[Stored data]
::::::::

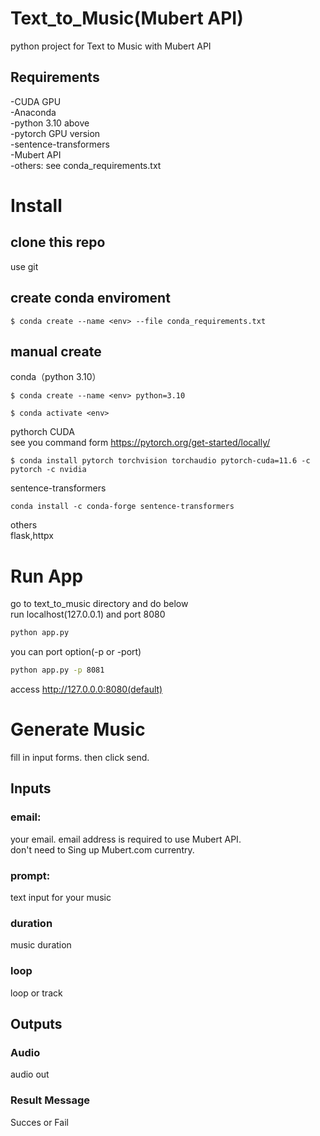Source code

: # Text_to_Music(Mubert API)

python project for Text to Music with Mubert API

## Requirements

-CUDA GPU<br>
-Anaconda<br>
-python 3.10 above<br>
-pytorch GPU version<br>
-sentence-transformers<br>
-Mubert API<br>
-others: see conda_requirements.txt<br>

# Install

## clone this repo

use git

## create conda enviroment

```conda
$ conda create --name <env> --file conda_requirements.txt
```

## manual create

conda（python 3.10）

```conda
$ conda create --name <env> python=3.10
```

```conda
$ conda activate <env>
```

pythorch CUDA<br>
see you command form https://pytorch.org/get-started/locally/

```conda
$ conda install pytorch torchvision torchaudio pytorch-cuda=11.6 -c pytorch -c nvidia
```

sentence-transformers

```conda
conda install -c conda-forge sentence-transformers
```

others<br>
flask,httpx

# Run App

go to text_to_music directory and do below<br>
run localhost(127.0.0.1) and port 8080<br>

```bash
python app.py
```

you can port option(-p or -port)

```bash
python app.py -p 8081
```

access http://127.0.0.0:8080(default)

# Generate Music

fill in input forms. then click send.

## Inputs

### email:

your email. email address is required to use Mubert API. <br>
don't need to Sing up Mubert.com currentry.

### prompt:

text input for your music<br>

### duration

music duration

### loop

loop or track

## Outputs

### Audio

audio out

### Result Message

Succes or Fail
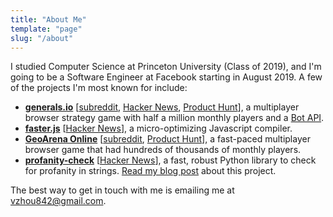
 ```yaml
---
title: "About Me"
template: "page"
slug: "/about"
---
```


I studied Computer Science at Princeton University (Class of 2019), and I'm going to be a Software Engineer at Facebook starting in August 2019. A few of the projects I'm most known for include:

- [**generals.io**](http://generals.io) [[subreddit](https://reddit.com/r/generalsio), [Hacker News](https://news.ycombinator.com/item?id=13145781), [Product Hunt](https://www.producthunt.com/posts/generals-io)], a multiplayer browser strategy game with half a million monthly players and a [Bot API](http://dev.generals.io).
- [**faster.js**](https://github.com/vzhou842/faster.js) [[Hacker News](https://news.ycombinator.com/item?id=16886494)], a micro-optimizing Javascript compiler.
- [**GeoArena Online**](https://geoarena.online) [[subreddit](https://reddit.com/r/geoarena), [Product Hunt](https://www.producthunt.com/posts/geoarena-online)], a fast-paced multiplayer browser game that had hundreds of thousands of monthly players.
- [**profanity-check**](https://github.com/vzhou842/profanity-check) [[Hacker News](https://news.ycombinator.com/item?id=18777950)], a fast, robust Python library to check for profanity in strings. [Read my blog post](/blog/better-profanity-detection-with-scikit-learn) about this project.

The best way to get in touch with me is emailing me at [vzhou842@gmail.com](mailto:vzhou842@gmail.com).
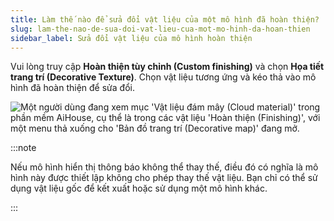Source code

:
 ```yaml
---
title: Làm thế nào để sửa đổi vật liệu của một mô hình đã hoàn thiện?
slug: lam-the-nao-de-sua-doi-vat-lieu-cua-mot-mo-hinh-da-hoan-thien
sidebar_label: Sửa đổi vật liệu của mô hình hoàn thiện
---
```


Vui lòng truy cập **Hoàn thiện tùy chỉnh (Custom finishing)** và chọn **Họa tiết trang trí (Decorative Texture)**. Chọn vật liệu tương ứng và kéo thả vào mô hình đã hoàn thiện để sửa đổi.

![Một người dùng đang xem mục 'Vật liệu đám mây (Cloud material)' trong phần mềm AiHouse, cụ thể là trong các vật liệu 'Hoàn thiện (Finishing)', với một menu thả xuống cho 'Bản đồ trang trí (Decorative map)' đang mở.](https://storage.googleapis.com/jegavn_kb/images/611ad165-390e-4451-a3d7-5a2afe5cc5fc.png)

:::note

Nếu mô hình hiển thị thông báo không thể thay thế, điều đó có nghĩa là mô hình này được thiết lập không cho phép thay thế vật liệu. Bạn chỉ có thể sử dụng vật liệu gốc để kết xuất hoặc sử dụng một mô hình khác.

:::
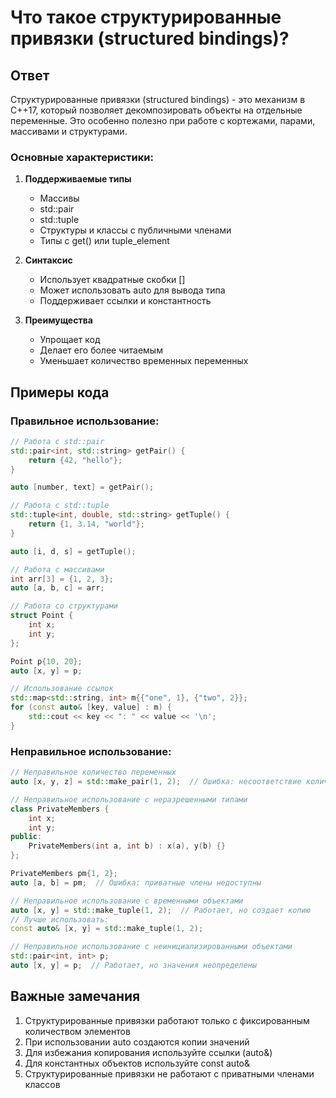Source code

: # Что такое структурированные привязки (structured bindings)?

## Ответ
Структурированные привязки (structured bindings) - это механизм в C++17, который позволяет декомпозировать объекты на отдельные переменные. Это особенно полезно при работе с кортежами, парами, массивами и структурами.

### Основные характеристики:

1. **Поддерживаемые типы**
   - Массивы
   - std::pair
   - std::tuple
   - Структуры и классы с публичными членами
   - Типы с get<N>() или tuple_element

2. **Синтаксис**
   - Использует квадратные скобки []
   - Может использовать auto для вывода типа
   - Поддерживает ссылки и константность

3. **Преимущества**
   - Упрощает код
   - Делает его более читаемым
   - Уменьшает количество временных переменных

## Примеры кода

### Правильное использование:

```cpp
// Работа с std::pair
std::pair<int, std::string> getPair() {
    return {42, "hello"};
}

auto [number, text] = getPair();

// Работа с std::tuple
std::tuple<int, double, std::string> getTuple() {
    return {1, 3.14, "world"};
}

auto [i, d, s] = getTuple();

// Работа с массивами
int arr[3] = {1, 2, 3};
auto [a, b, c] = arr;

// Работа со структурами
struct Point {
    int x;
    int y;
};

Point p{10, 20};
auto [x, y] = p;

// Использование ссылок
std::map<std::string, int> m{{"one", 1}, {"two", 2}};
for (const auto& [key, value] : m) {
    std::cout << key << ": " << value << '\n';
}
```

### Неправильное использование:

```cpp
// Неправильное количество переменных
auto [x, y, z] = std::make_pair(1, 2);  // Ошибка: несоответствие количества элементов

// Неправильное использование с неразрешенными типами
class PrivateMembers {
    int x;
    int y;
public:
    PrivateMembers(int a, int b) : x(a), y(b) {}
};

PrivateMembers pm{1, 2};
auto [a, b] = pm;  // Ошибка: приватные члены недоступны

// Неправильное использование с временными объектами
auto [x, y] = std::make_tuple(1, 2);  // Работает, но создает копию
// Лучше использовать:
const auto& [x, y] = std::make_tuple(1, 2);

// Неправильное использование с неинициализированными объектами
std::pair<int, int> p;
auto [x, y] = p;  // Работает, но значения неопределены
```

## Важные замечания
1. Структурированные привязки работают только с фиксированным количеством элементов
2. При использовании auto создаются копии значений
3. Для избежания копирования используйте ссылки (auto&)
4. Для константных объектов используйте const auto&
5. Структурированные привязки не работают с приватными членами классов 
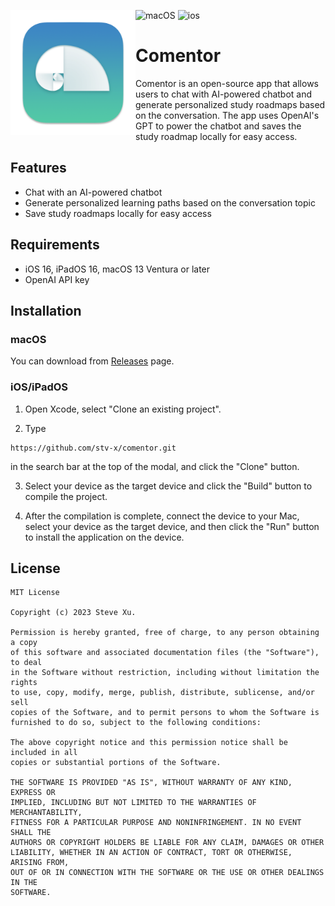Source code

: <a href="#"><img width="200" height="200" src="https://github.com/Stv-X/Comentor/blob/main/Comentor/Assets.xcassets/AppIcon.appiconset/icon_512x512%402x.png" align="left" /></a>
![macOS](https://img.shields.io/badge/macOS-EE751F)
![ios](https://img.shields.io/badge/iOS-0C62C7)
# Comentor

Comentor is an open-source app that allows users to chat with AI-powered chatbot and generate personalized study roadmaps based on the conversation. The app uses OpenAI's GPT to power the chatbot and saves the study roadmap locally for easy access.

## Features

- Chat with an AI-powered chatbot
- Generate personalized learning paths based on the conversation topic
- Save study roadmaps locally for easy access

## Requirements

- iOS 16, iPadOS 16, macOS 13 Ventura or later
- OpenAI API key

## Installation

### macOS
You can download from [Releases](https://github.com/Stv-X/Comentor/releases) page.

### iOS/iPadOS
1. Open Xcode, select "Clone an existing project".

2. Type 

```
https://github.com/stv-x/comentor.git
```

in the search bar at the top of the modal, and click the "Clone" button.

3. Select your device as the target device and click the "Build" button to compile the project.

4. After the compilation is complete, connect the device to your Mac, select your device as the target device, and then click the "Run" button to install the application on the device.

## License

```
MIT License

Copyright (c) 2023 Steve Xu.

Permission is hereby granted, free of charge, to any person obtaining a copy
of this software and associated documentation files (the "Software"), to deal
in the Software without restriction, including without limitation the rights
to use, copy, modify, merge, publish, distribute, sublicense, and/or sell
copies of the Software, and to permit persons to whom the Software is
furnished to do so, subject to the following conditions:

The above copyright notice and this permission notice shall be included in all
copies or substantial portions of the Software.

THE SOFTWARE IS PROVIDED "AS IS", WITHOUT WARRANTY OF ANY KIND, EXPRESS OR
IMPLIED, INCLUDING BUT NOT LIMITED TO THE WARRANTIES OF MERCHANTABILITY,
FITNESS FOR A PARTICULAR PURPOSE AND NONINFRINGEMENT. IN NO EVENT SHALL THE
AUTHORS OR COPYRIGHT HOLDERS BE LIABLE FOR ANY CLAIM, DAMAGES OR OTHER
LIABILITY, WHETHER IN AN ACTION OF CONTRACT, TORT OR OTHERWISE, ARISING FROM,
OUT OF OR IN CONNECTION WITH THE SOFTWARE OR THE USE OR OTHER DEALINGS IN THE
SOFTWARE.
```
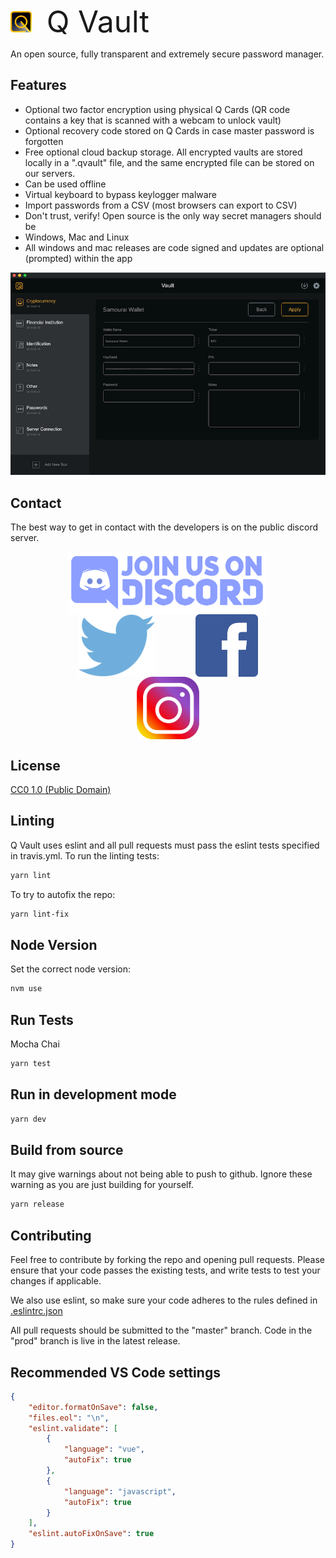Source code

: <img src="doc_resources/logo.png" alt="Q Vault Password Manager" height="34"> <span style="font-size: 48px; margin: 20px;">Q Vault</span>

An open source, fully transparent and extremely secure password manager.

## Features

* Optional two factor encryption using physical Q Cards (QR code contains a key that is scanned with a webcam to unlock vault)
* Optional recovery code stored on Q Cards in case master password is forgotten
* Free optional cloud backup storage. All encrypted vaults are stored locally in a ".qvault" file, and the same encrypted file can be stored on our servers.
* Can be used offline
* Virtual keyboard to bypass keylogger malware
* Import passwords from a CSV (most browsers can export to CSV)
* Don't trust, verify! Open source is the only way secret managers should be
* Windows, Mac and Linux
* All windows and mac releases are code signed and updates are optional (prompted) within the app

<p align="center">
    <img src="doc_resources/crypto.png" alt="Always be careful when dealing with financial secrets, nothing is perfectly secure so make sure your device is free of malware and you never share your master password with anyone">
</p>

## Contact

The best way to get in contact with the developers is on the public discord server.

<p align="center">
    <a href="https://discord.gg/EEkFwbv" style="margin: 30px" title="Join our Discord chat" target="_blank"><img src="doc_resources/discord.png" align="center" height="100"></a>
    <a href="https://twitter.com/q_vault" style="margin: 30px" title="Follow us on twitter" target="_blank"><img src="doc_resources/twitter.png" align="center" height="100"></a>
    <a href="https://www.facebook.com/qvault" style="margin: 30px" title="Follow us on facebook" target="_blank"><img src="doc_resources/facebook.png" align="center" height="100"></a>
    <a href="https://www.instagram.com/qvault.io" style="margin: 30px" title="Follow us on instagram" target="_blank"><img src="doc_resources/instagram.png" align="center" height="100"></a>
</p>

## License

[CC0 1.0 (Public Domain)](LICENSE.md)

## Linting

Q Vault uses eslint and all pull requests must pass the eslint tests specified in travis.yml.
To run the linting tests:

```bash
yarn lint
```

To try to autofix the repo:

```bash
yarn lint-fix
```

## Node Version

Set the correct node version:

```bash
nvm use
```

## Run Tests

Mocha Chai

```bash
yarn test
```

## Run in development mode

```bash
yarn dev
```

## Build from source

It may give warnings about not being able to push to github. Ignore
these warning as you are just building for yourself.

```bash
yarn release
```

## Contributing

Feel free to contribute by forking the repo and opening pull requests. Please ensure that your code passes the existing tests, and write tests to test your changes if applicable.

We also use eslint, so make sure your code adheres to the rules defined in [.eslintrc.json](.eslintrc.json)

All pull requests should be submitted to the "master" branch. Code in the "prod" branch is live in the latest release.

## Recommended VS Code settings

```json
{
    "editor.formatOnSave": false,
    "files.eol": "\n",
    "eslint.validate": [
        {
            "language": "vue",
            "autoFix": true
        },
        {
            "language": "javascript",
            "autoFix": true
        }
    ],
    "eslint.autoFixOnSave": true
}
```
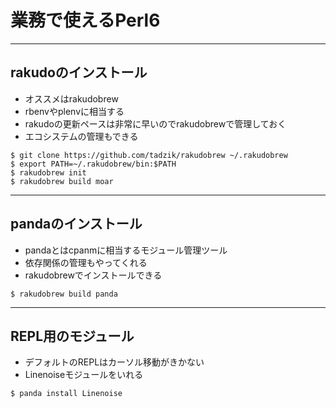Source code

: # 業務で使えるPerl6 

---

## rakudoのインストール

* オススメはrakudobrew
* rbenvやplenvに相当する
* rakudoの更新ペースは非常に早いのでrakudobrewで管理しておく
* エコシステムの管理もできる

```
$ git clone https://github.com/tadzik/rakudobrew ~/.rakudobrew
$ export PATH=~/.rakudobrew/bin:$PATH
$ rakudobrew init
$ rakudobrew build moar   
```

---
## pandaのインストール

* pandaとはcpanmに相当するモジュール管理ツール
* 依存関係の管理もやってくれる
* rakudobrewでインストールできる

```
$ rakudobrew build panda
```

---

## REPL用のモジュール

* デフォルトのREPLはカーソル移動がきかない
* Linenoiseモジュールをいれる

```
$ panda install Linenoise
```

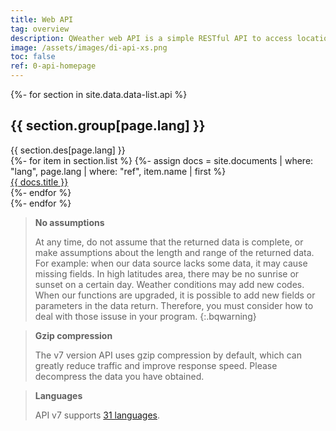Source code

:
 ```yaml
---
title: Web API
tag: overview
description: QWeather web API is a simple RESTful API to access location-based weather data, including geolocation, real-time weather, weather forecasts, air quality, severe weather warnings, minute precipitation, weather index and other weather data services. 
image: /assets/images/di-api-xs.png
toc: false
ref: 0-api-homepage
---
```


{%- for section in site.data.data-list.api %}
<div class="row api-category">
    <div class="col-md-4 col-sm-4 col-xs-12 category-name">
        <h2>{{ section.group[page.lang] }}</h2>
        <span>{{ section.des[page.lang] }}</span>
    </div>
    <div class="col-md-offset-1 col-md-7 col-sm-8 col-xs-12 category-list">
        <div class="row">
            {%- for item in section.list %}
            {%- assign docs = site.documents | where: "lang", page.lang | where: "ref", item.name | first %}
            <div class="col-xs-6 list-name">
                <a href="{{ docs.url }}">{{ docs.title }}</a>
            </div>
            {%- endfor %}
        </div>
    </div>
</div>    
{%- endfor %}

> **No assumptions**
>
> At any time, do not assume that the returned data is complete, or make assumptions about the length and range of the returned data. For example: when our data source lacks some data, it may cause missing fields. In high latitudes area, there may be no sunrise or sunset on a certain day. Weather conditions may add new codes. When our functions are upgraded, it is possible to add new fields or parameters in the data return. Therefore, you must consider how to deal with those issuse in your program.
{:.bqwarning}

> **Gzip compression**
>
> The v7 version API uses gzip compression by default, which can greatly reduce traffic and improve response speed. Please decompress the data you have obtained.

> **Languages**
>
> API v7 supports [31 languages](/en/docs/resource/language/).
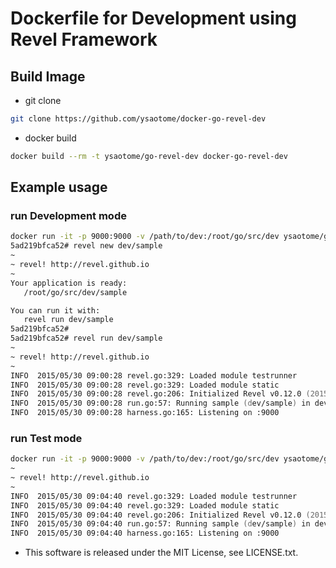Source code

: Dockerfile for Development using Revel Framework
=====

## Build Image

* git clone

```zsh
git clone https://github.com/ysaotome/docker-go-revel-dev
```

* docker build

```zsh
docker build --rm -t ysaotome/go-revel-dev docker-go-revel-dev
```

## Example usage

### run Development mode

```zsh
docker run -it -p 9000:9000 -v /path/to/dev:/root/go/src/dev ysaotome/go-revel-dev zsh
5ad219bfca52# revel new dev/sample
~
~ revel! http://revel.github.io
~
Your application is ready:
   /root/go/src/dev/sample

You can run it with:
   revel run dev/sample
5ad219bfca52# 
5ad219bfca52# revel run dev/sample
~
~ revel! http://revel.github.io
~
INFO  2015/05/30 09:00:28 revel.go:329: Loaded module testrunner
INFO  2015/05/30 09:00:28 revel.go:329: Loaded module static
INFO  2015/05/30 09:00:28 revel.go:206: Initialized Revel v0.12.0 (2015-03-25) for >= go1.3
INFO  2015/05/30 09:00:28 run.go:57: Running sample (dev/sample) in dev mode
INFO  2015/05/30 09:00:28 harness.go:165: Listening on :9000

```

### run Test mode

```zsh
docker run -it -p 9000:9000 -v /path/to/dev:/root/go/src/dev ysaotome/go-revel-dev zsh -c 'revel run dev/sample'
~
~ revel! http://revel.github.io
~
INFO  2015/05/30 09:04:40 revel.go:329: Loaded module testrunner
INFO  2015/05/30 09:04:40 revel.go:329: Loaded module static
INFO  2015/05/30 09:04:40 revel.go:206: Initialized Revel v0.12.0 (2015-03-25) for >= go1.3
INFO  2015/05/30 09:04:40 run.go:57: Running sample (dev/sample) in dev mode
INFO  2015/05/30 09:04:40 harness.go:165: Listening on :9000

```


* This software is released under the MIT License, see LICENSE.txt.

::::::::

• How to complete this task:
Whenever a line of the data above includes the word "master", copy that line.

• Solution to this problem:
* Optional recovery code stored on Q Cards in case master password is forgotten
    <img src="doc_resources/crypto.png" alt="Always be careful when dealing with financial secrets, nothing is perfectly secure so make sure your device is free of malware and you never share your master password with anyone">
All pull requests should be submitted to the "master" branch. Code in the "prod" branch is live in the latest release.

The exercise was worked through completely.